* Provided material *

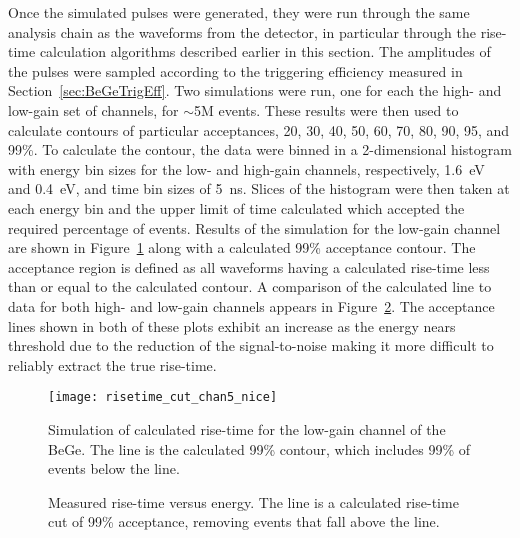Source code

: 	Once the simulated pulses were generated, they were run through the same analysis chain as the waveforms from the detector, in particular through the rise-time calculation algorithms described earlier in this section.  The amplitudes of the pulses were sampled according to the triggering efficiency measured in Section~\ref{sec:BeGeTrigEff}.  Two simulations were run, one for each the high- and low-gain set of channels, for $\sim$5M events.  These results were then used to calculate contours of particular acceptances, 20, 30, 40, 50, 60, 70, 80, 90, 95, and 99\%.  To calculate the contour, the data were binned in a 2-dimensional histogram with energy bin sizes for the low- and high-gain channels, respectively, 1.6~eV and 0.4~eV, and time bin sizes of 5~ns.  Slices of the histogram were then taken at each energy bin and the upper limit of time calculated which accepted the required percentage of events.  Results of the simulation for the low-gain channel are shown in Figure~\ref{fig:RisetimeSimulation} along with a calculated 99\% acceptance contour.  The acceptance region is defined as all waveforms having a calculated rise-time less than or equal to the calculated contour.  A comparison of the calculated line to data for both high- and low-gain channels appears in Figure~\ref{fig:RisetimeDataVsCut}.  The acceptance lines shown in both of these plots exhibit an increase as the energy nears threshold due to the reduction of the signal-to-noise making it more difficult to reliably extract the true rise-time.
					
				\begin{figure}
					\centering
					\texttt{[image: risetime\_cut\_chan5\_nice]}
					\caption[Simulation of calculated rise-time for the low-gain channel of the BeGe]
					{Simulation of calculated rise-time for the low-gain channel of the BeGe.  
					The line is the calculated 99\% contour, which includes 99\% of events below the line.}
					\label{fig:RisetimeSimulation}
				\end{figure}	
	
				\begin{figure}
					\centering
					\def\plotwidth{0.8\textwidth}					
					\caption[Measured rise-time versus energy with a calculated rise-time cut of 99\% acceptance]
					{Measured rise-time versus energy.  The line is a calculated rise-time cut of 99\% acceptance, 
					removing events that fall above the line.}
					\label{fig:RisetimeDataVsCut}
				\end{figure}	
	
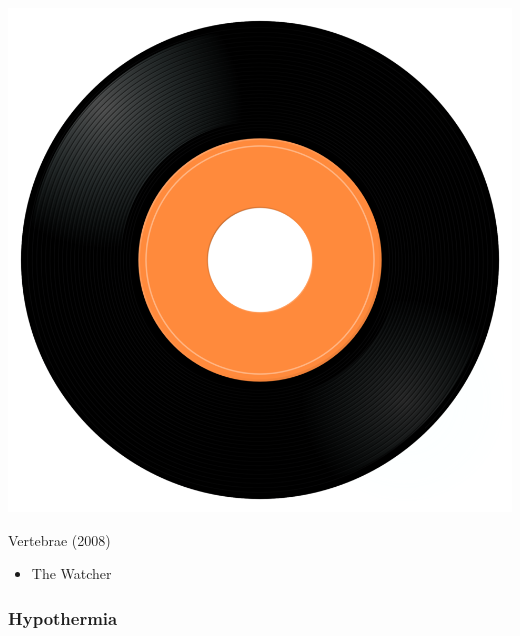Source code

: \begin{minipage}[t]{0.25\textwidth}\vspace{0pt}
\captionsetup{type=figure}
\includegraphics[width=\textwidth]{Images/cover.png}
\caption*{Vertebrae (2008)}
\end{minipage}
\begin{minipage}[t]{0.25\textwidth}\vspace{0pt}
\begin{itemize}[nosep,leftmargin=1em,labelwidth=*,align=left]
	\setlength{\itemsep}{0pt}
	\item The Watcher
\end{itemize}
\end{minipage}

\subsubsection{Hypothermia}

* Problem requirements *
Say how many lines above include "vspace", please, and nothing else.

* Answer section *
2